Goal of the exercise: Repeat the entries word for word. Leave nothing out.

Data extracts:
[Start of Attachment]
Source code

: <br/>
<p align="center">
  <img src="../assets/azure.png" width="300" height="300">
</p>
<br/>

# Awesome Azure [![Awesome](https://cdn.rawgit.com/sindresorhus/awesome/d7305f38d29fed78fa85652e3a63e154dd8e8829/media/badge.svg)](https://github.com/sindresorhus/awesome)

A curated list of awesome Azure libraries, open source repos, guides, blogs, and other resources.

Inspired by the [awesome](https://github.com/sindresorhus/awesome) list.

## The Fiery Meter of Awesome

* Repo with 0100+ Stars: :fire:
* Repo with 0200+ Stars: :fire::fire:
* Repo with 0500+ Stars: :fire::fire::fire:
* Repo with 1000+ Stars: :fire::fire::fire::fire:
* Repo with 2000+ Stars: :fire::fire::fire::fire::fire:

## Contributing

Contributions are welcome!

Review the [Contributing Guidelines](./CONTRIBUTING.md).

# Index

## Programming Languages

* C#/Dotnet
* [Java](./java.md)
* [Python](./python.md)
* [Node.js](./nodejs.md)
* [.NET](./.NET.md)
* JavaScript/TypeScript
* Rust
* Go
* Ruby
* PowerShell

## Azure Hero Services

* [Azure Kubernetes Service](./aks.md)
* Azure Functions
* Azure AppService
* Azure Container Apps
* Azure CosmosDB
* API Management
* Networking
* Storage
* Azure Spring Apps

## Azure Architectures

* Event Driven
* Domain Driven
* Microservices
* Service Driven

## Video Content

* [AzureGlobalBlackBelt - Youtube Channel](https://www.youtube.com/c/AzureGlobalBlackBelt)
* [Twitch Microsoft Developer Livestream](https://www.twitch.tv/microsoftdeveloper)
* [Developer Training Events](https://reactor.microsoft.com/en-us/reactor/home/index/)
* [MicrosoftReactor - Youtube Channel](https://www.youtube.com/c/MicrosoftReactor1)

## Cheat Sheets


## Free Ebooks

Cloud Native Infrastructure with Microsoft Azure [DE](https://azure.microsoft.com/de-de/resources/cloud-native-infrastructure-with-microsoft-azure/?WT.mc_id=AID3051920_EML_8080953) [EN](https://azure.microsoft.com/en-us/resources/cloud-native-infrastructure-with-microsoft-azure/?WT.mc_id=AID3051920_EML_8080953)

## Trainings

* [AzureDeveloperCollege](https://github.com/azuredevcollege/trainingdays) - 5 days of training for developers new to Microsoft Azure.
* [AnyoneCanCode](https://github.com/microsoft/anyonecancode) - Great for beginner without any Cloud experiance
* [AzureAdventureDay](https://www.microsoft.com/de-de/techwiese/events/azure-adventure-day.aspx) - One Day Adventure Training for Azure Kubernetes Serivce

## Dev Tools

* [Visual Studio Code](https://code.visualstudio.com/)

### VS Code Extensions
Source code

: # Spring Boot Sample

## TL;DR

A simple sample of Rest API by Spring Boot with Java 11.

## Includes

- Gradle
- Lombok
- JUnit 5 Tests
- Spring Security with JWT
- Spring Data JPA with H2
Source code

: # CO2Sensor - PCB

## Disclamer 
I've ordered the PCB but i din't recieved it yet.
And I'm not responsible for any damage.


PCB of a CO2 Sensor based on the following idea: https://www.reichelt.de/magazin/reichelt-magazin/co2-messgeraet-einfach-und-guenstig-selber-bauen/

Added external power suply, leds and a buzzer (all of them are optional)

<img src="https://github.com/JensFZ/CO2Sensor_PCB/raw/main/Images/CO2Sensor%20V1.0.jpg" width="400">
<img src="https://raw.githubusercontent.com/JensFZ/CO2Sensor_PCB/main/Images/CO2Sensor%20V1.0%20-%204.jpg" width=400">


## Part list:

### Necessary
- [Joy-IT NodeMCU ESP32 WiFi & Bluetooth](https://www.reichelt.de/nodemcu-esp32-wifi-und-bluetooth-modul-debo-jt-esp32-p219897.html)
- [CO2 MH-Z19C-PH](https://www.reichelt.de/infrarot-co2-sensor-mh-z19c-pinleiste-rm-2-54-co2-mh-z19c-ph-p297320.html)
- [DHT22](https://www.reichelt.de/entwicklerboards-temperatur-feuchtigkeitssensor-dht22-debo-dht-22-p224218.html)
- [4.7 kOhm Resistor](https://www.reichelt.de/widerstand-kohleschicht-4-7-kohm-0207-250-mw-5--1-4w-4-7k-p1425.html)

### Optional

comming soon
[End of Attachment]
Response for this exercise:
Source code

: <br/>
<p align="center">
  <img src="../assets/azure.png" width="300" height="300">
</p>
<br/>

# Awesome Azure [![Awesome](https://cdn.rawgit.com/sindresorhus/awesome/d7305f38d29fed78fa85652e3a63e154dd8e8829/media/badge.svg)](https://github.com/sindresorhus/awesome)

A curated list of awesome Azure libraries, open source repos, guides, blogs, and other resources.

Inspired by the [awesome](https://github.com/sindresorhus/awesome) list.

## The Fiery Meter of Awesome

* Repo with 0100+ Stars: :fire:
* Repo with 0200+ Stars: :fire::fire:
* Repo with 0500+ Stars: :fire::fire::fire:
* Repo with 1000+ Stars: :fire::fire::fire::fire:
* Repo with 2000+ Stars: :fire::fire::fire::fire::fire:

## Contributing

Contributions are welcome!

Review the [Contributing Guidelines](./CONTRIBUTING.md).

# Index

## Programming Languages

* C#/Dotnet
* [Java](./java.md)
* [Python](./python.md)
* [Node.js](./nodejs.md)
* [.NET](./.NET.md)
* JavaScript/TypeScript
* Rust
* Go
* Ruby
* PowerShell

## Azure Hero Services

* [Azure Kubernetes Service](./aks.md)
* Azure Functions
* Azure AppService
* Azure Container Apps
* Azure CosmosDB
* API Management
* Networking
* Storage
* Azure Spring Apps

## Azure Architectures

* Event Driven
* Domain Driven
* Microservices
* Service Driven

## Video Content

* [AzureGlobalBlackBelt - Youtube Channel](https://www.youtube.com/c/AzureGlobalBlackBelt)
* [Twitch Microsoft Developer Livestream](https://www.twitch.tv/microsoftdeveloper)
* [Developer Training Events](https://reactor.microsoft.com/en-us/reactor/home/index/)
* [MicrosoftReactor - Youtube Channel](https://www.youtube.com/c/MicrosoftReactor1)

## Cheat Sheets


## Free Ebooks

Cloud Native Infrastructure with Microsoft Azure [DE](https://azure.microsoft.com/de-de/resources/cloud-native-infrastructure-with-microsoft-azure/?WT.mc_id=AID3051920_EML_8080953) [EN](https://azure.microsoft.com/en-us/resources/cloud-native-infrastructure-with-microsoft-azure/?WT.mc_id=AID3051920_EML_8080953)

## Trainings

* [AzureDeveloperCollege](https://github.com/azuredevcollege/trainingdays) - 5 days of training for developers new to Microsoft Azure.
* [AnyoneCanCode](https://github.com/microsoft/anyonecancode) - Great for beginner without any Cloud experiance
* [AzureAdventureDay](https://www.microsoft.com/de-de/techwiese/events/azure-adventure-day.aspx) - One Day Adventure Training for Azure Kubernetes Serivce

## Dev Tools

* [Visual Studio Code](https://code.visualstudio.com/)

### VS Code Extensions
Source code

: # Spring Boot Sample

## TL;DR

A simple sample of Rest API by Spring Boot with Java 11.

## Includes

- Gradle
- Lombok
- JUnit 5 Tests
- Spring Security with JWT
- Spring Data JPA with H2
Source code

: # CO2Sensor - PCB

## Disclamer 
I've ordered the PCB but i din't recieved it yet.
And I'm not responsible for any damage.


PCB of a CO2 Sensor based on the following idea: https://www.reichelt.de/magazin/reichelt-magazin/co2-messgeraet-einfach-und-guenstig-selber-bauen/

Added external power suply, leds and a buzzer (all of them are optional)

<img src="https://github.com/JensFZ/CO2Sensor_PCB/raw/main/Images/CO2Sensor%20V1.0.jpg" width="400">
<img src="https://raw.githubusercontent.com/JensFZ/CO2Sensor_PCB/main/Images/CO2Sensor%20V1.0%20-%204.jpg" width=400">


## Part list:

### Necessary
- [Joy-IT NodeMCU ESP32 WiFi & Bluetooth](https://www.reichelt.de/nodemcu-esp32-wifi-und-bluetooth-modul-debo-jt-esp32-p219897.html)
- [CO2 MH-Z19C-PH](https://www.reichelt.de/infrarot-co2-sensor-mh-z19c-pinleiste-rm-2-54-co2-mh-z19c-ph-p297320.html)
- [DHT22](https://www.reichelt.de/entwicklerboards-temperatur-feuchtigkeitssensor-dht22-debo-dht-22-p224218.html)
- [4.7 kOhm Resistor](https://www.reichelt.de/widerstand-kohleschicht-4-7-kohm-0207-250-mw-5--1-4w-4-7k-p1425.html)

### Optional

comming soon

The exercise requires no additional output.